Many who step into the squared circle go with the mindset of getting championship gold. Others are maintaining the family history of professional wrestling. This is also true of “The Legacy” AJ Cazana, one-half of The Country Gentlemen alongside “Adorable” Anthony Andrews in the National Wrestling Alliance. recently caught up with the 6-foot-3, 297-pound Legacy as he was traveling between towns to a wrestling match and had a chance to speak with the third-generation wrestler. “Actually, my great grandfather [wrestled]; you could call me the fourth generation,” Cazana noted. “My great-grandmother never wrestled. She sold the tickets, so I don’t know if you count that. My great-grandfather’s name was John Cazana and he started wrestling in 1933.”

Cazana elaborated on his great-grandparents’ history in the Knoxville area, as he has a strong Greek lineage. “He immigrated when he was young. When they got over to the States like he met my great-grandmother. I guess they kind of at some point found the Greek Orthodox church in Knoxville.”  John Cazana and his wife were involved with the Saint George Greek Orthodox Church on Kingston Pike in the Knoxville area.  “So, like the Greeks were really big in developing West Knoxville,” he said. “A lot of Greek-owned businesses and restaurants and all that good stuff out there, and then of course the churches.”

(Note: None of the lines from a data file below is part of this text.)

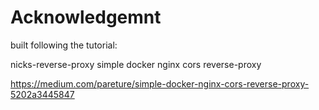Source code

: # Acknowledgemnt

built following the tutorial:

nicks-reverse-proxy
simple docker nginx cors reverse-proxy

https://medium.com/pareture/simple-docker-nginx-cors-reverse-proxy-5202a3445847

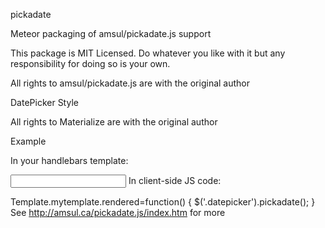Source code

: pickadate

Meteor packaging of amsul/pickadate.js support

This package is MIT Licensed. Do whatever you like with it but any responsibility for doing so is your own.

All rights to amsul/pickadate.js are with the original author

DatePicker Style

All rights to Materialize are with the original author

Example

In your handlebars template:

<input type="text" class="form-control datepicker">
In client-side JS code:

Template.mytemplate.rendered=function() {
    $('.datepicker').pickadate();
}
See http://amsul.ca/pickadate.js/index.htm for more
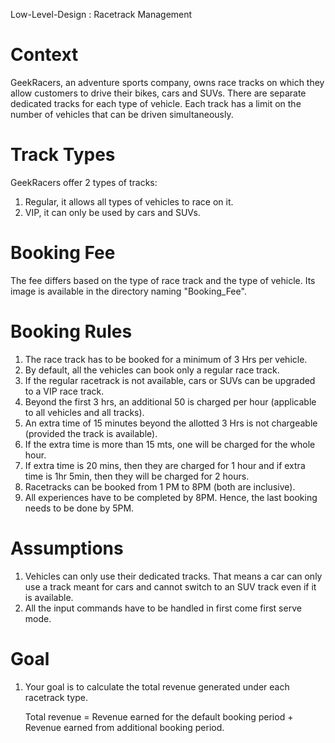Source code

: Low-Level-Design : Racetrack Management

# Context
GeekRacers, an adventure sports company, owns race tracks on which they allow customers to drive their ​​bikes, cars and SUVs. There are separate dedicated tracks for each type of vehicle. Each track has a limit on the number of vehicles that can be driven simultaneously. 
 
# Track Types
GeekRacers offer 2 types of tracks: 
1. Regular, it allows all types of vehicles to race on it. 
2. VIP, it can only be used by cars and SUVs. 
 
 # Booking Fee
 The fee differs based on the type of race track and the type of vehicle. Its image is available in the directory naming "Booking_Fee".
 
 # Booking Rules
 1. The race track has to be booked for a minimum of 3 Hrs per vehicle.  
 2. By default, all the vehicles can book only a regular race track. 
 3. If the regular racetrack is not available, cars or SUVs can be upgraded to a VIP race track. 
 4. Beyond the first 3 hrs, an additional 50 is charged per hour (applicable to all vehicles and all tracks). 
 5. An extra time of 15 minutes beyond the allotted 3 Hrs is not chargeable (provided the track is available). 
 6. If the extra time is more than 15 mts, one will be charged for the whole hour.
 7. If extra time is 20 mins, then they are charged for 1 hour and if extra time is 1hr 5min, then they will be charged for 2 hours. 
 8. Racetracks can be booked from 1 PM to 8PM (both are inclusive). 
 9. All experiences have to be completed by 8PM. Hence, the last booking needs to be done by 5PM. 

# Assumptions
1. Vehicles can only use their dedicated tracks. That means a car can only use a track meant for cars and cannot switch to an SUV track even if it is available. 
2. All the input commands have to be handled in first come first serve mode. 

# Goal
1. Your goal is to calculate the total revenue generated under each racetrack type. 

    Total revenue = Revenue earned for the default booking period + Revenue earned from additional booking period.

John Cazana got into wrestling at a young age, and with the help of his brother, George Cazana, who promoted in the Knoxville area, started the World Wide of Sports program which fell under the umbrella of the National Wrestling Alliance around the 1950s.  Wrestling skipped a generation, and that is where Joe Cazana, AJ’s father, took up the mantle after his grandfather’s passing and carried on the legacy starting in 1986.

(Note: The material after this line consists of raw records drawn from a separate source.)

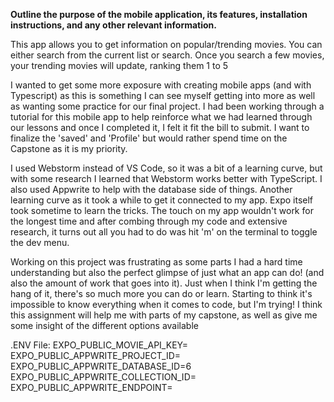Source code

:

**Outline the purpose of the mobile application, its features, installation instructions, and any other relevant information.**

This app allows you to get information on popular/trending movies. You can either search from the current list or search. Once you search a few movies, your trending movies will update, ranking them 1 to 5


I wanted to get some more exposure with creating mobile apps (and with Typescript) as this is something I can see myself getting into more as well as wanting some practice for our final project.
I had been working through a tutorial for this mobile app to help reinforce what we had learned through our lessons and once I completed it, I felt it fit the bill to submit.
I want to finalize the 'saved' and 'Profile' but would rather spend time on the Capstone as it is my priority.

I used Webstorm instead of VS Code, so it was a bit of a learning curve, but with some research I learned that Webstorm works better with TypeScript. I also used Appwrite to help with the database side of things. Another learning curve as it took a while to get it connected to my app.
Expo itself took sometime to learn the tricks. The touch on my app wouldn't work for the longest time and after combing through my code and extensive research, it turns out all you had to do was hit 'm' on the terminal to toggle the dev menu.

Working on this project was frustrating as some parts I had a hard time understanding but also the perfect glimpse of just what an app can do! (and also the amount of work that goes into it). Just when I think I'm getting the hang of it, there's so much more you can do or learn. Starting to think it's impossible to know everything when it comes to code, but I'm trying! I think this assignment will help me with parts of my capstone, as well as give me some insight of the different options available 


.ENV File:
	EXPO_PUBLIC_MOVIE_API_KEY=
	EXPO_PUBLIC_APPWRITE_PROJECT_ID=
	EXPO_PUBLIC_APPWRITE_DATABASE_ID=6
	EXPO_PUBLIC_APPWRITE_COLLECTION_ID=
	EXPO_PUBLIC_APPWRITE_ENDPOINT=

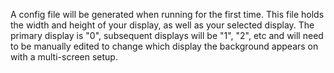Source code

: A config file will be generated when running for the first time. This file holds the width and height of your display, as well as your selected display. The primary display is "0", subsequent displays will be "1", "2", etc and will need to be manually edited to change which display the background appears on with a multi-screen setup.
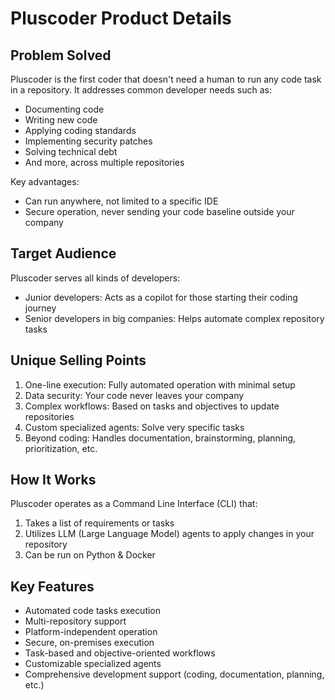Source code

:# Pluscoder Product Details

## Problem Solved
Pluscoder is the first coder that doesn't need a human to run any code task in a repository. It addresses common developer needs such as:
- Documenting code
- Writing new code
- Applying coding standards
- Implementing security patches
- Solving technical debt
- And more, across multiple repositories

Key advantages:
- Can run anywhere, not limited to a specific IDE
- Secure operation, never sending your code baseline outside your company

## Target Audience
Pluscoder serves all kinds of developers:
- Junior developers: Acts as a copilot for those starting their coding journey
- Senior developers in big companies: Helps automate complex repository tasks

## Unique Selling Points
1. One-line execution: Fully automated operation with minimal setup
2. Data security: Your code never leaves your company
3. Complex workflows: Based on tasks and objectives to update repositories
4. Custom specialized agents: Solve very specific tasks
5. Beyond coding: Handles documentation, brainstorming, planning, prioritization, etc.

## How It Works
Pluscoder operates as a Command Line Interface (CLI) that:
1. Takes a list of requirements or tasks
2. Utilizes LLM (Large Language Model) agents to apply changes in your repository
3. Can be run on Python & Docker

## Key Features
- Automated code tasks execution
- Multi-repository support
- Platform-independent operation
- Secure, on-premises execution
- Task-based and objective-oriented workflows
- Customizable specialized agents
- Comprehensive development support (coding, documentation, planning, etc.)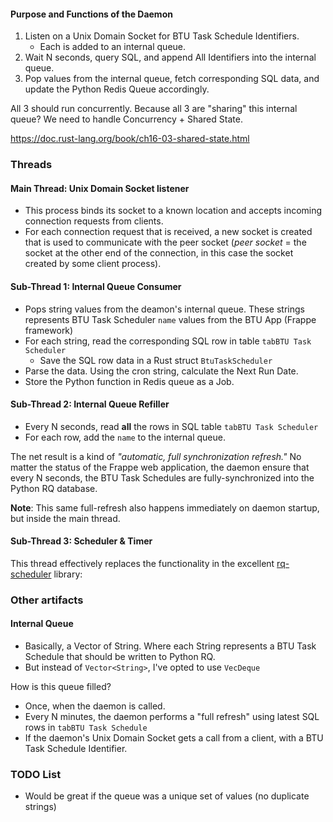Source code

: #### Purpose and Functions of the Daemon

1. Listen on a Unix Domain Socket for BTU Task Schedule Identifiers.
	* Each is added to an internal queue.
2. Wait N seconds, query SQL, and append All Identifiers into the internal queue.
3. Pop values from the internal queue, fetch corresponding SQL data, and update the Python Redis Queue accordingly.

All 3 should run concurrently.
Because all 3 are "sharing" this internal queue?  We need to handle Concurrency + Shared State.

https://doc.rust-lang.org/book/ch16-03-shared-state.html


### Threads
#### Main Thread: Unix Domain Socket listener

* This process binds its socket to a known location and accepts incoming  connection requests from clients. 
* For each connection request that is received, a new socket is created that is used to communicate with the peer socket (*peer socket* = the socket at the other end of the connection, in this case the socket created by some client process).

#### Sub-Thread 1: Internal Queue Consumer

* Pops string values from the deamon's internal queue.  These strings represents BTU Task Scheduler `name` values from the BTU App (Frappe framework)
* For each string, read the corresponding SQL row in table `tabBTU Task Scheduler`
    * Save the SQL row data in a Rust struct `BtuTaskScheduler`
* Parse the data.  Using the cron string, calculate the Next Run Date.
* Store the Python function in Redis queue as a Job.

#### Sub-Thread 2: Internal Queue Refiller

* Every N seconds, read **all** the rows in SQL table `tabBTU Task Scheduler`
* For each row, add the `name` to the internal queue.

The net result is a kind of *"automatic, full synchronization refresh."*
No matter the status of the Frappe web application, the daemon ensure that every N seconds, the BTU Task Schedules are fully-synchronized into the Python RQ database.

**Note**: This same full-refresh also happens immediately on daemon startup, but inside the main thread.

#### Sub-Thread 3: Scheduler & Timer
This thread effectively replaces the functionality in the excellent [rq-scheduler](https://github.com/rq/rq-scheduler/) library:

### Other artifacts
#### Internal Queue

* Basically, a Vector of String.  Where each String represents a BTU Task Schedule that should be written to Python RQ.
* But instead of `Vector<String>`, I've opted to use `VecDeque`

How is this queue filled?

* Once, when the daemon is called.
* Every N minutes, the daemon performs a "full refresh" using latest SQL rows in `tabBTU Task Schedule`
* If the daemon's Unix Domain Socket gets a call from a client, with a BTU Task Schedule Identifier.

### TODO List

* Would be great if the queue was a unique set of values (no duplicate strings)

There are memories of seeing wrestling matches with his dad, Joe Cazana. “I used to watch my dad all the time. I never got to see him when he was like, I guess  ‘big time’ with like WCW, WWF, or the NWA,” he said. “But I remember seeing him because there was a little promotion in Knoxville, [and] they had some kind of partnership with the WWE at some point. But I remember sitting in the crowd with Mr. Fuji and being really close with him because he also somehow, I guess, found his way to Knoxville, Tennessee, at some point. That’s my favorite memories — just sitting, watching my dad get hit over the head with a trash can and Mr. Fuji is having to grab five-year-old me from going and saving my Daddy.”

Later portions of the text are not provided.